Viene chiamata green economy, economia verde, ma tra pochi anni si chiamerà economy e basta, senza l'aggettivo. Tutto il sistema economico internazionale sta convertendo i sistemi produttivi, l'offerta di beni, la tipologia di prodotti.

Oggi tocca agli anticipatori; si impegna nella green economy soprattutto chi ha fiutato ora il vento che soffierà sull'industria di domani. Ma le grandi scelte industriali internazionali sono già state prese. La decisione non si ascolta solamente dalle parole di Barack Obama. Il presidente degli Stati Uniti non è un visionario o un velleitario. Basta guardare che cosa sta accadendo in Cina.

A dispetto dei luoghi comuni, la Cina di oggi – arretrata, inquinante – ha deciso di diventare nel giro di qualche anno la fabbrica pulita del mondo: e quando una decisione viene presa dalla repubblica degli ingegneri (il leader Hu Jintao, ingegnere idraulico, guida il segretariato del comitato centrale del partito comunista composto da He Yong ingegnere meccanico, Xu Caihou ingegnere elettronico, He Guoqiang ingegnere chimico, Zhou Yongkang ingegnere petrolifero, Zeng Qinghong ingegnere tecnologico, oltre al filosofo Wang Gang e al politico Liu Yunshan), loro, i cinesi, sono capaci di farlo. Così come sono capaci di fare le cento centrali nucleari progettate per sostituire le vecchie caffettiere a carbone.

C'è una parte del made in Italy che ha capito oggi che bisogna entrare subito nel mercato di chi innova.
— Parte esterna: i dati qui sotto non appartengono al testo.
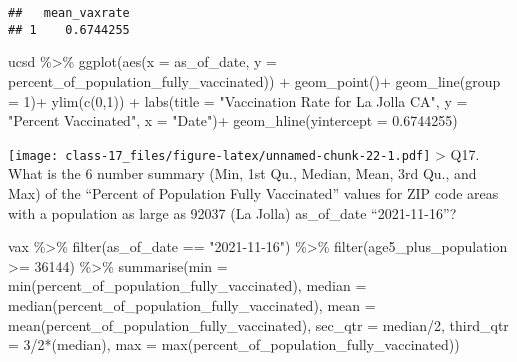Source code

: \documentclass[
]{article}
\newenvironment{Shaded}{\begin{snugshade}}{\end{snugshade}}
\newcommand{\AttributeTok}[1]{\textcolor[rgb]{0.77,0.63,0.00}{#1}}
\newcommand{\DecValTok}[1]{\textcolor[rgb]{0.00,0.00,0.81}{#1}}
\newcommand{\FloatTok}[1]{\textcolor[rgb]{0.00,0.00,0.81}{#1}}
\newcommand{\FunctionTok}[1]{\textcolor[rgb]{0.00,0.00,0.00}{#1}}
\newcommand{\NormalTok}[1]{#1}
\newcommand{\SpecialCharTok}[1]{\textcolor[rgb]{0.00,0.00,0.00}{#1}}
\newcommand{\StringTok}[1]{\textcolor[rgb]{0.31,0.60,0.02}{#1}}
\begin{document}
\begin{verbatim}
##   mean_vaxrate
## 1    0.6744255
\end{verbatim}

\begin{Shaded}
\begin{Highlighting}[]
\NormalTok{ucsd }\SpecialCharTok{\%\textgreater{}\%} 
  \FunctionTok{ggplot}\NormalTok{(}\FunctionTok{aes}\NormalTok{(}\AttributeTok{x =}\NormalTok{ as\_of\_date, }\AttributeTok{y =}\NormalTok{ percent\_of\_population\_fully\_vaccinated)) }\SpecialCharTok{+}
  \FunctionTok{geom\_point}\NormalTok{()}\SpecialCharTok{+}
  \FunctionTok{geom\_line}\NormalTok{(}\AttributeTok{group =} \DecValTok{1}\NormalTok{)}\SpecialCharTok{+}
  \FunctionTok{ylim}\NormalTok{(}\FunctionTok{c}\NormalTok{(}\DecValTok{0}\NormalTok{,}\DecValTok{1}\NormalTok{)) }\SpecialCharTok{+}
  \FunctionTok{labs}\NormalTok{(}\AttributeTok{title =} \StringTok{"Vaccination Rate for La Jolla CA"}\NormalTok{, }\AttributeTok{y =} \StringTok{"Percent Vaccinated"}\NormalTok{, }\AttributeTok{x =} \StringTok{"Date"}\NormalTok{)}\SpecialCharTok{+}
  \FunctionTok{geom\_hline}\NormalTok{(}\AttributeTok{yintercept =} \FloatTok{0.6744255}\NormalTok{)}
\end{Highlighting}
\end{Shaded}

\texttt{[image: class-17\_files/figure-latex/unnamed-chunk-22-1.pdf]}
\textgreater{} Q17. What is the 6 number summary (Min, 1st Qu., Median,
Mean, 3rd Qu., and Max) of the ``Percent of Population Fully
Vaccinated'' values for ZIP code areas with a population as large as
92037 (La Jolla) as\_of\_date ``2021-11-16''?

\begin{Shaded}
\begin{Highlighting}[]
\NormalTok{vax }\SpecialCharTok{\%\textgreater{}\%} 
  \FunctionTok{filter}\NormalTok{(as\_of\_date }\SpecialCharTok{==} \StringTok{"2021{-}11{-}16"}\NormalTok{) }\SpecialCharTok{\%\textgreater{}\%} 
  \FunctionTok{filter}\NormalTok{(age5\_plus\_population }\SpecialCharTok{\textgreater{}=} \DecValTok{36144}\NormalTok{) }\SpecialCharTok{\%\textgreater{}\%} 
  \FunctionTok{summarise}\NormalTok{(}\AttributeTok{min =} \FunctionTok{min}\NormalTok{(percent\_of\_population\_fully\_vaccinated), }\AttributeTok{median =} \FunctionTok{median}\NormalTok{(percent\_of\_population\_fully\_vaccinated), }\AttributeTok{mean =} \FunctionTok{mean}\NormalTok{(percent\_of\_population\_fully\_vaccinated), }\AttributeTok{sec\_qtr =}\NormalTok{ median}\SpecialCharTok{/}\DecValTok{2}\NormalTok{, }\AttributeTok{third\_qtr =} \DecValTok{3}\SpecialCharTok{/}\DecValTok{2}\SpecialCharTok{*}\NormalTok{(median),  }\AttributeTok{max =} \FunctionTok{max}\NormalTok{(percent\_of\_population\_fully\_vaccinated))}
\end{Highlighting}
\end{Shaded}
\end{document}
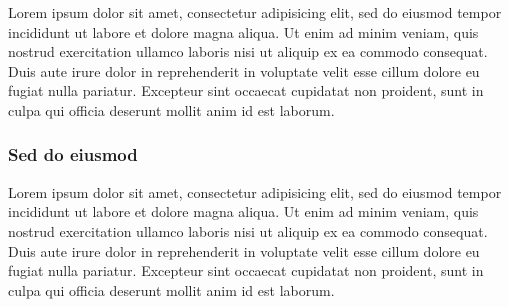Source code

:\documentclass{thesis_proposal}
\begin{document}
Lorem ipsum dolor sit amet, consectetur adipisicing elit, sed do
eiusmod tempor incididunt ut labore et dolore magna aliqua. Ut enim ad
minim veniam, quis nostrud exercitation ullamco laboris nisi ut
aliquip ex ea commodo consequat. Duis aute irure dolor in
reprehenderit in voluptate velit esse cillum dolore eu fugiat nulla
pariatur. Excepteur sint occaecat cupidatat non proident, sunt in
culpa qui officia deserunt mollit anim id est laborum.

\subsubsection{Sed do eiusmod}

Lorem ipsum dolor sit amet, consectetur adipisicing elit, sed do
eiusmod tempor incididunt ut labore et dolore magna aliqua. Ut enim ad
minim veniam, quis nostrud exercitation ullamco laboris nisi ut
aliquip ex ea commodo consequat. Duis aute irure dolor in
reprehenderit in voluptate velit esse cillum dolore eu fugiat nulla
pariatur. Excepteur sint occaecat cupidatat non proident, sunt in
culpa qui officia deserunt mollit anim id est laborum.



\backmatter                     %





\end{document}
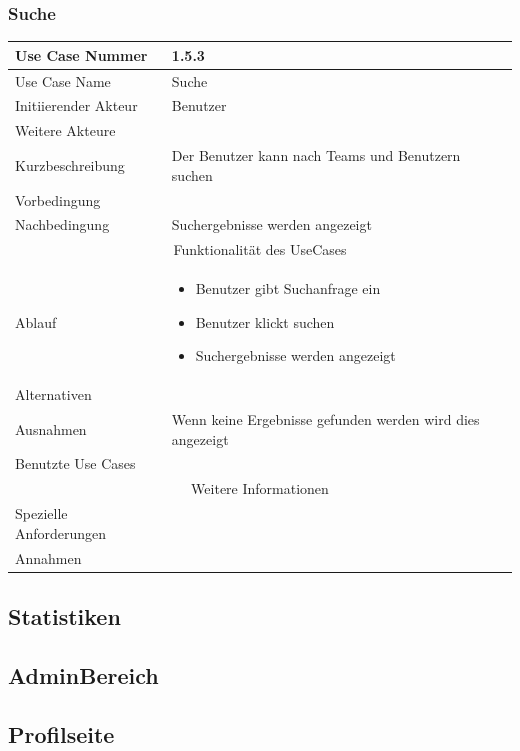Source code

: \documentclass[10pt,a4paper]{article}
\begin{document}
		\subsubsection{Suche}
				\begin{tabular}{|l|p{.5\linewidth}|}
				\hline Use Case Nummer & 1.5.3 \\ 
				\hline Use Case Name & Suche \\ 
				\hline Initiierender Akteur & Benutzer \\
				\hline Weitere Akteure &  \\
				\hline Kurzbeschreibung & Der Benutzer kann nach Teams und Benutzern suchen \\
				\hline Vorbedingung &  \\
				\hline Nachbedingung & Suchergebnisse werden angezeigt \\
				\hline \multicolumn{2}{|c|}{Funktionalität des UseCases}\\
				\hline Ablauf & \begin{itemize}
					\item Benutzer gibt Suchanfrage ein
					\item Benutzer klickt suchen
					\item Suchergebnisse werden angezeigt
				\end{itemize} \\
				\hline Alternativen &  \\
				\hline Ausnahmen & Wenn keine Ergebnisse gefunden werden wird dies angezeigt \\
				\hline Benutzte Use Cases &  \\
				\hline \multicolumn{2}{|c|}{Weitere Informationen} \\
				\hline Spezielle Anforderungen &  \\
				\hline Annahmen &  \\
				\hline
				\end{tabular}
\subsection{Statistiken}
\subsection{AdminBereich}
\subsection{Profilseite}
\end{document}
Oltre ai casi citati in queste pagine, ecco i detergenti a basso impatto ambientale (per esempio l'Icefor di Magenta), le auto elettriche (la Tazzari sta diventando un caso di studio), le lampade da tavolo realizzate granellando la gomma degli pneumatici usati (invenzione di Enzo Savi, uno dei più accorti esperti dell'industria del riciclo).

Benito Guerra con la sua Robur di Zingonia (Bergamo) è richiestissimo negli Usa per la sua rivoluzionaria caldaia ad assorbimento, mentre la Turboden di Brescia produce minicentrali elettriche basate sui fluidi organici nate da un'invenzione di Mario Gaia, docente al Politecnico di Milano.

Si arriva perfino a settori impalpabili come i servizi, con l'alleanza tra il certificatore Tüv Italia e l'Unicredito per aiutare chi fa innovazione verde.

Questa "green economy" non rischia di svaporare come accadde con l'infatuazione della "new economy"? No. Qui si parla di un'economia fatta di cose vere. Fatta di cose che si possono toccare. Si parla di innovazioni ottenute con la fatica. Non sarà una bolla evanescente.